Records from a dataset:
····················

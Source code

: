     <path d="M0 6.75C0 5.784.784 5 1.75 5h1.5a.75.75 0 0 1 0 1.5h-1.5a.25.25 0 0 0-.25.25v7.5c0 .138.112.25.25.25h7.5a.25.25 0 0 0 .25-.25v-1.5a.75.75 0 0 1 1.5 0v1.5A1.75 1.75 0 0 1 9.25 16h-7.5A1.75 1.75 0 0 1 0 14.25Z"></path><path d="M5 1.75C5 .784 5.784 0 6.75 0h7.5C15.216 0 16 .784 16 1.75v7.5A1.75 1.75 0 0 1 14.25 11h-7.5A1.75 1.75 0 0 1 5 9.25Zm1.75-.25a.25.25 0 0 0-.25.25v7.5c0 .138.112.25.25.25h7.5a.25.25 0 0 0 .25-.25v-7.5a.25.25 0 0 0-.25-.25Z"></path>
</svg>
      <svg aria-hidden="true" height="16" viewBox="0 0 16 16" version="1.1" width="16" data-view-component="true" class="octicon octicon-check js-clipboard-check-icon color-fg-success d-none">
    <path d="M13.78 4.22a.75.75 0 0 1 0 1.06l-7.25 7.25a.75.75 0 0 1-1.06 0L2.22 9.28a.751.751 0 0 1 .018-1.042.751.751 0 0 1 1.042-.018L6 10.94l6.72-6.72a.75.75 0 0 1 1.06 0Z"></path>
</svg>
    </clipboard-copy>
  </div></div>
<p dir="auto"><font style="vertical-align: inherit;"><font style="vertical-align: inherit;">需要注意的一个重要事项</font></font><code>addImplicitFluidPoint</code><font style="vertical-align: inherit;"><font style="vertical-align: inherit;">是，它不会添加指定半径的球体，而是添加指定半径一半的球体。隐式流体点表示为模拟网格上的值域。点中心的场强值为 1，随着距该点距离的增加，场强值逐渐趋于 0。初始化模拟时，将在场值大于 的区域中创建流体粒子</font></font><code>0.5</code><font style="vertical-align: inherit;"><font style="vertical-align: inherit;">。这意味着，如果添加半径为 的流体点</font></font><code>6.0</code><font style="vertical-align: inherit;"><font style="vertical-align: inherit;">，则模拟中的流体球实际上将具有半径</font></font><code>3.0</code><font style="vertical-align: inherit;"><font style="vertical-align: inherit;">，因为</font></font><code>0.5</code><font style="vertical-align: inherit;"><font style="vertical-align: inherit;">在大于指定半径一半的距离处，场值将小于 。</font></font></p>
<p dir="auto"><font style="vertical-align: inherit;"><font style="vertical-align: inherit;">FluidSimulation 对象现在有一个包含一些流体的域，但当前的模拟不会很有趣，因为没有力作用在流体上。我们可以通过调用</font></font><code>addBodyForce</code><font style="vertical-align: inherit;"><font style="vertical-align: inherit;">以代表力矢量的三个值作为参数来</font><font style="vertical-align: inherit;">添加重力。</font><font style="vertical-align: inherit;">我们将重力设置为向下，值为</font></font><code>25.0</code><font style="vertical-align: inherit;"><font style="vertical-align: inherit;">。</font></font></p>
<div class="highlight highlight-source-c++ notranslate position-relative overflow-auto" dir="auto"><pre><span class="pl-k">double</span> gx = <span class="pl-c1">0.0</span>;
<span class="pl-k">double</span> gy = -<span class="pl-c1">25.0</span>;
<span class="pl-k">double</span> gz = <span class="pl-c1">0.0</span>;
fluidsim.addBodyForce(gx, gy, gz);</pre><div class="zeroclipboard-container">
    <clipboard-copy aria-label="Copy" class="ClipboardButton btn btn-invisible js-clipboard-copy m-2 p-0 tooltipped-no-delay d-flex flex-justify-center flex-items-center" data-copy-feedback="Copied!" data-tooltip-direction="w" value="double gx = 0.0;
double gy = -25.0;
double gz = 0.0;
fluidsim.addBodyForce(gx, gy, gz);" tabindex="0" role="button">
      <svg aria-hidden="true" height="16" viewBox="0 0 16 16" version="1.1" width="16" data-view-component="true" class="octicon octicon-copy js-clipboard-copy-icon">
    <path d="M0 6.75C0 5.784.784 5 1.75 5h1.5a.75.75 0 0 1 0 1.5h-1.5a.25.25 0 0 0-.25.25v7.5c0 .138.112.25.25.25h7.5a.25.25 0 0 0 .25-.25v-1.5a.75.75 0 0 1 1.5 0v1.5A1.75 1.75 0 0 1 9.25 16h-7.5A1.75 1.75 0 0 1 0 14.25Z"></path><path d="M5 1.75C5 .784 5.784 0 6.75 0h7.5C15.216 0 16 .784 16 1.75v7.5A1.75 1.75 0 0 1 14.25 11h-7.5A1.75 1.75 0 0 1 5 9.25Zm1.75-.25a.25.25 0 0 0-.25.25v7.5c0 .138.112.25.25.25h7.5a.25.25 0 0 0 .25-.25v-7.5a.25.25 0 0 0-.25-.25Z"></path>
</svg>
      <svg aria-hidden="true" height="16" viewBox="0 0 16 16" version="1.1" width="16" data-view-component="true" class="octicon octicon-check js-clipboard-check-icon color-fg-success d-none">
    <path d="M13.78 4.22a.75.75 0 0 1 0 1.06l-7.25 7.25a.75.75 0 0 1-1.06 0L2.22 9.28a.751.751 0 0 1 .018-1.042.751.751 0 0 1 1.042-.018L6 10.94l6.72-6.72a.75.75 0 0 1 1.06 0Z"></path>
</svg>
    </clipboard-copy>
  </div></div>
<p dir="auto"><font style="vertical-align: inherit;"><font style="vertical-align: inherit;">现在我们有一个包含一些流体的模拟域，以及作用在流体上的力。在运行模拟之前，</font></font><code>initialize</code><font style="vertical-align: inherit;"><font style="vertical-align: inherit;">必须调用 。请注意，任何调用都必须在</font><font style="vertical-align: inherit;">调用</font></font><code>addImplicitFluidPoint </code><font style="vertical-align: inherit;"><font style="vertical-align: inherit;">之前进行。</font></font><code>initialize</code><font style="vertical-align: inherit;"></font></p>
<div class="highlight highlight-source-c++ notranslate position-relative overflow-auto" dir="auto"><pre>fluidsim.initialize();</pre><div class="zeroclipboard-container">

····················

Could you transcribe every record above exactly as it appears?

**Response to this task**
Source code

:     <path d="M0 6.75C0 5.784.784 5 1.75 5h1.5a.75.75 0 0 1 0 1.5h-1.5a.25.25 0 0 0-.25.25v7.5c0 .138.112.25.25.25h7.5a.25.25 0 0 0 .25-.25v-1.5a.75.75 0 0 1 1.5 0v1.5A1.75 1.75 0 0 1 9.25 16h-7.5A1.75 1.75 0 0 1 0 14.25Z"></path><path d="M5 1.75C5 .784 5.784 0 6.75 0h7.5C15.216 0 16 .784 16 1.75v7.5A1.75 1.75 0 0 1 14.25 11h-7.5A1.75 1.75 0 0 1 5 9.25Zm1.75-.25a.25.25 0 0 0-.25.25v7.5c0 .138.112.25.25.25h7.5a.25.25 0 0 0 .25-.25v-7.5a.25.25 0 0 0-.25-.25Z"></path>
</svg>
      <svg aria-hidden="true" height="16" viewBox="0 0 16 16" version="1.1" width="16" data-view-component="true" class="octicon octicon-check js-clipboard-check-icon color-fg-success d-none">
    <path d="M13.78 4.22a.75.75 0 0 1 0 1.06l-7.25 7.25a.75.75 0 0 1-1.06 0L2.22 9.28a.751.751 0 0 1 .018-1.042.751.751 0 0 1 1.042-.018L6 10.94l6.72-6.72a.75.75 0 0 1 1.06 0Z"></path>
</svg>
    </clipboard-copy>
  </div></div>
<p dir="auto"><font style="vertical-align: inherit;"><font style="vertical-align: inherit;">需要注意的一个重要事项</font></font><code>addImplicitFluidPoint</code><font style="vertical-align: inherit;"><font style="vertical-align: inherit;">是，它不会添加指定半径的球体，而是添加指定半径一半的球体。隐式流体点表示为模拟网格上的值域。点中心的场强值为 1，随着距该点距离的增加，场强值逐渐趋于 0。初始化模拟时，将在场值大于 的区域中创建流体粒子</font></font><code>0.5</code><font style="vertical-align: inherit;"><font style="vertical-align: inherit;">。这意味着，如果添加半径为 的流体点</font></font><code>6.0</code><font style="vertical-align: inherit;"><font style="vertical-align: inherit;">，则模拟中的流体球实际上将具有半径</font></font><code>3.0</code><font style="vertical-align: inherit;"><font style="vertical-align: inherit;">，因为</font></font><code>0.5</code><font style="vertical-align: inherit;"><font style="vertical-align: inherit;">在大于指定半径一半的距离处，场值将小于 。</font></font></p>
<p dir="auto"><font style="vertical-align: inherit;"><font style="vertical-align: inherit;">FluidSimulation 对象现在有一个包含一些流体的域，但当前的模拟不会很有趣，因为没有力作用在流体上。我们可以通过调用</font></font><code>addBodyForce</code><font style="vertical-align: inherit;"><font style="vertical-align: inherit;">以代表力矢量的三个值作为参数来</font><font style="vertical-align: inherit;">添加重力。</font><font style="vertical-align: inherit;">我们将重力设置为向下，值为</font></font><code>25.0</code><font style="vertical-align: inherit;"><font style="vertical-align: inherit;">。</font></font></p>
<div class="highlight highlight-source-c++ notranslate position-relative overflow-auto" dir="auto"><pre><span class="pl-k">double</span> gx = <span class="pl-c1">0.0</span>;
<span class="pl-k">double</span> gy = -<span class="pl-c1">25.0</span>;
<span class="pl-k">double</span> gz = <span class="pl-c1">0.0</span>;
fluidsim.addBodyForce(gx, gy, gz);</pre><div class="zeroclipboard-container">
    <clipboard-copy aria-label="Copy" class="ClipboardButton btn btn-invisible js-clipboard-copy m-2 p-0 tooltipped-no-delay d-flex flex-justify-center flex-items-center" data-copy-feedback="Copied!" data-tooltip-direction="w" value="double gx = 0.0;
double gy = -25.0;
double gz = 0.0;
fluidsim.addBodyForce(gx, gy, gz);" tabindex="0" role="button">
      <svg aria-hidden="true" height="16" viewBox="0 0 16 16" version="1.1" width="16" data-view-component="true" class="octicon octicon-copy js-clipboard-copy-icon">
    <path d="M0 6.75C0 5.784.784 5 1.75 5h1.5a.75.75 0 0 1 0 1.5h-1.5a.25.25 0 0 0-.25.25v7.5c0 .138.112.25.25.25h7.5a.25.25 0 0 0 .25-.25v-1.5a.75.75 0 0 1 1.5 0v1.5A1.75 1.75 0 0 1 9.25 16h-7.5A1.75 1.75 0 0 1 0 14.25Z"></path><path d="M5 1.75C5 .784 5.784 0 6.75 0h7.5C15.216 0 16 .784 16 1.75v7.5A1.75 1.75 0 0 1 14.25 11h-7.5A1.75 1.75 0 0 1 5 9.25Zm1.75-.25a.25.25 0 0 0-.25.25v7.5c0 .138.112.25.25.25h7.5a.25.25 0 0 0 .25-.25v-7.5a.25.25 0 0 0-.25-.25Z"></path>
</svg>
      <svg aria-hidden="true" height="16" viewBox="0 0 16 16" version="1.1" width="16" data-view-component="true" class="octicon octicon-check js-clipboard-check-icon color-fg-success d-none">
    <path d="M13.78 4.22a.75.75 0 0 1 0 1.06l-7.25 7.25a.75.75 0 0 1-1.06 0L2.22 9.28a.751.751 0 0 1 .018-1.042.751.751 0 0 1 1.042-.018L6 10.94l6.72-6.72a.75.75 0 0 1 1.06 0Z"></path>
</svg>
    </clipboard-copy>
  </div></div>
<p dir="auto"><font style="vertical-align: inherit;"><font style="vertical-align: inherit;">现在我们有一个包含一些流体的模拟域，以及作用在流体上的力。在运行模拟之前，</font></font><code>initialize</code><font style="vertical-align: inherit;"><font style="vertical-align: inherit;">必须调用 。请注意，任何调用都必须在</font><font style="vertical-align: inherit;">调用</font></font><code>addImplicitFluidPoint </code><font style="vertical-align: inherit;"><font style="vertical-align: inherit;">之前进行。</font></font><code>initialize</code><font style="vertical-align: inherit;"></font></p>
<div class="highlight highlight-source-c++ notranslate position-relative overflow-auto" dir="auto"><pre>fluidsim.initialize();</pre><div class="zeroclipboard-container">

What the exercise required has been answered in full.